Titre > BROYAGE DES POUSSINS

Question publiée au JO le : 15/12/2022
Réponse publiée au JO le : 15/12/2022 page : 7027

Texte de la question

Texte de la réponse

BROYAGE DES POUSSINS


Mme la présidente. La parole est à Mme Anne Stambach-Terrenoir.

Mme Anne Stambach-Terrenoir. « Il était une fois une petite poule rousse qui avait trois poussins. » Nous avons tous en tête des images issues de nos livres d'enfant : la maman poule attentive à ses petits poussins, adorables petites boules de duvet jaune, qui sautillent en grappe autour d'elle.

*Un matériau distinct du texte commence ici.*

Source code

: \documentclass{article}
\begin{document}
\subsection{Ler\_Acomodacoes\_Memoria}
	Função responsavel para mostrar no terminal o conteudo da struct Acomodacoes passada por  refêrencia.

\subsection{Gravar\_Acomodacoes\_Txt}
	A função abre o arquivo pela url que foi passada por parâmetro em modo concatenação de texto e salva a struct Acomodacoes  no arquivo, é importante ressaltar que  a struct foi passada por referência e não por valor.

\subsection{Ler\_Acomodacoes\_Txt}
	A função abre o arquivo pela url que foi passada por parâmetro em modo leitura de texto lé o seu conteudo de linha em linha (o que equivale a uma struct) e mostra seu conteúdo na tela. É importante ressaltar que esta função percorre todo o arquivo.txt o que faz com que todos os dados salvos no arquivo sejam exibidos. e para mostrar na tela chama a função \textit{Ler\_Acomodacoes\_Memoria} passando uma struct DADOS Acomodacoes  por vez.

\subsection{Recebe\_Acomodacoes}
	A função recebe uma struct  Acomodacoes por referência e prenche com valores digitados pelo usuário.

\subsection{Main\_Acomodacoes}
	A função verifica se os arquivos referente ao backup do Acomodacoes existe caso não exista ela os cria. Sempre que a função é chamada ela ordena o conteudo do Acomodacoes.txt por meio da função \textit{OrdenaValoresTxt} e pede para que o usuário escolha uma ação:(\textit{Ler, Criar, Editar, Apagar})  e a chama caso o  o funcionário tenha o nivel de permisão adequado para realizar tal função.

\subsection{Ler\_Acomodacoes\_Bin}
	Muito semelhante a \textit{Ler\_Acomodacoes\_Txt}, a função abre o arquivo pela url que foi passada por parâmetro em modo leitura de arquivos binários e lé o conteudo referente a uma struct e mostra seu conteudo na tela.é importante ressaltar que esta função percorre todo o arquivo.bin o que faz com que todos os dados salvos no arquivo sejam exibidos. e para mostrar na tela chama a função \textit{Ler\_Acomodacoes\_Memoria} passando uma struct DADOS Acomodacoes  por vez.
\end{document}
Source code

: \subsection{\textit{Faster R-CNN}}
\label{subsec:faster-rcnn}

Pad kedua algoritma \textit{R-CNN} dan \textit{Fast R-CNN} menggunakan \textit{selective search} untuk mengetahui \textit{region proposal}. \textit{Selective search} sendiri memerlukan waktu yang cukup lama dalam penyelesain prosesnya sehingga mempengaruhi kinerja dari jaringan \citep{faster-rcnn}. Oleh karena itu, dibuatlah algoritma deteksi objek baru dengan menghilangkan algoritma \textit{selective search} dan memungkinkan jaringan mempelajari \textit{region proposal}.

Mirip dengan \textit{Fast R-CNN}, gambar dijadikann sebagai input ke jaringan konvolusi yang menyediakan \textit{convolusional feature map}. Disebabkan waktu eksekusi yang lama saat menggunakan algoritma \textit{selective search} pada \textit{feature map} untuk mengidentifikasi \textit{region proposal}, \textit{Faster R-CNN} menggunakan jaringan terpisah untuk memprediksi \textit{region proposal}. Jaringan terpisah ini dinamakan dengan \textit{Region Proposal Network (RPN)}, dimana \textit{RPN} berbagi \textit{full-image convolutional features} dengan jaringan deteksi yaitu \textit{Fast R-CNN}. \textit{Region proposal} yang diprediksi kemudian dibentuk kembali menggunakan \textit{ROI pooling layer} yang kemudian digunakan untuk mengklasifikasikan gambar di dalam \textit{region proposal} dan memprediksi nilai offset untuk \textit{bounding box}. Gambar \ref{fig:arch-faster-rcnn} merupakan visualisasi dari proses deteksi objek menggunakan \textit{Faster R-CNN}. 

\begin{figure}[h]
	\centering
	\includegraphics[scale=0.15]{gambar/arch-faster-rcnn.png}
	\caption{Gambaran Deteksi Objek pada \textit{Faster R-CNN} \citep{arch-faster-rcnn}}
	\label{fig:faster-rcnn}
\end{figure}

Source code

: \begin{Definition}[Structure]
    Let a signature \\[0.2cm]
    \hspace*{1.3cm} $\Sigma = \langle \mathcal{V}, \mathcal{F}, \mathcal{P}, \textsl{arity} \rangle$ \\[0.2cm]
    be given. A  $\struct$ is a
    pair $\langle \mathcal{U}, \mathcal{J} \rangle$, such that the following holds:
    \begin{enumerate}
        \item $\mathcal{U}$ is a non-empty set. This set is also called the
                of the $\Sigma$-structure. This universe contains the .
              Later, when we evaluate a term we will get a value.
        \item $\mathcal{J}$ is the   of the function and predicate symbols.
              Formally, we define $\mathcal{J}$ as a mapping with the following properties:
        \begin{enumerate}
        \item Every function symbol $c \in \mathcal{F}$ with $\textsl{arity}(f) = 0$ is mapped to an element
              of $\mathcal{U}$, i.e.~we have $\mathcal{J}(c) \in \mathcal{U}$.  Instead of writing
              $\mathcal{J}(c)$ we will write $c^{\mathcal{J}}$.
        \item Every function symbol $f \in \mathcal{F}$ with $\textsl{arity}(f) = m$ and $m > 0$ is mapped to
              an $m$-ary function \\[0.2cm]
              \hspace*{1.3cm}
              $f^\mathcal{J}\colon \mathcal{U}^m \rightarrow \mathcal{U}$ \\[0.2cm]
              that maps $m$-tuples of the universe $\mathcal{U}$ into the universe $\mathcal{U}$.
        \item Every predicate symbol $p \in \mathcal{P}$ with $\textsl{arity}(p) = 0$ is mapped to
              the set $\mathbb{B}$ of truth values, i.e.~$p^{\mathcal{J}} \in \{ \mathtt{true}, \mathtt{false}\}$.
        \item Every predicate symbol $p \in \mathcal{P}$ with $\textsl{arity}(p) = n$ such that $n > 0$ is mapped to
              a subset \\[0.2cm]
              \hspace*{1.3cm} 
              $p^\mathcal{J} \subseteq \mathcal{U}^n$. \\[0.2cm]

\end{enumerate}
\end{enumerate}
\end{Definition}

Mais la réalité de l'industrie des poules pondeuses est tout autre. Les poussins naissent dans des couvoirs, alignés sur des grilles de fer, et, à peine sortis de l'œuf, au lieu de ressentir la chaleur des plumes de leur mère, c'est un tapis roulant froid qui les accueille. Puis, on les trie. Et s'ils ont le malheur d'être nés mâles, ils s'avèrent inutiles au système.

Alors on les broie vivants, ou on les gaze. Voilà, chaque année, le triste sort de 50 millions de poussins dans notre pays, mais aussi de 10 millions de canetons femelles car ce sont les mâles qu'on utilise pour la production de foie gras : des petits êtres vivants sensibles, sans défense, qu'on fait naître pour les traiter comme des déchets inertes, au mépris de leurs souffrances.

Devant l'émoi légitime des Français, le ministre Denormandie avait promis que l'année 2022 signerait « la fin du broyage et du gazage des poussins mâles ». « Cocorico ! », c'est le cas de le dire, nous serions même le premier pays, avec l'Allemagne, à prendre ces mesures.

M. Jean-Yves Bony. Eh oui, on l'a voté !

Mme Anne Stambach-Terrenoir. Or nous voilà déjà à la fin de l'année 2022, et alors que l'Allemagne a tenu promesse, en France, nous découvrons que l'arrêté du 7 décembre dernier fait une exception pour les poussins issus de poules blanches. Ainsi, chaque année, 8,5 millions de poussins au bas mot seront toujours tués. Ces poussins-là souffriraient-ils moins que les autres ?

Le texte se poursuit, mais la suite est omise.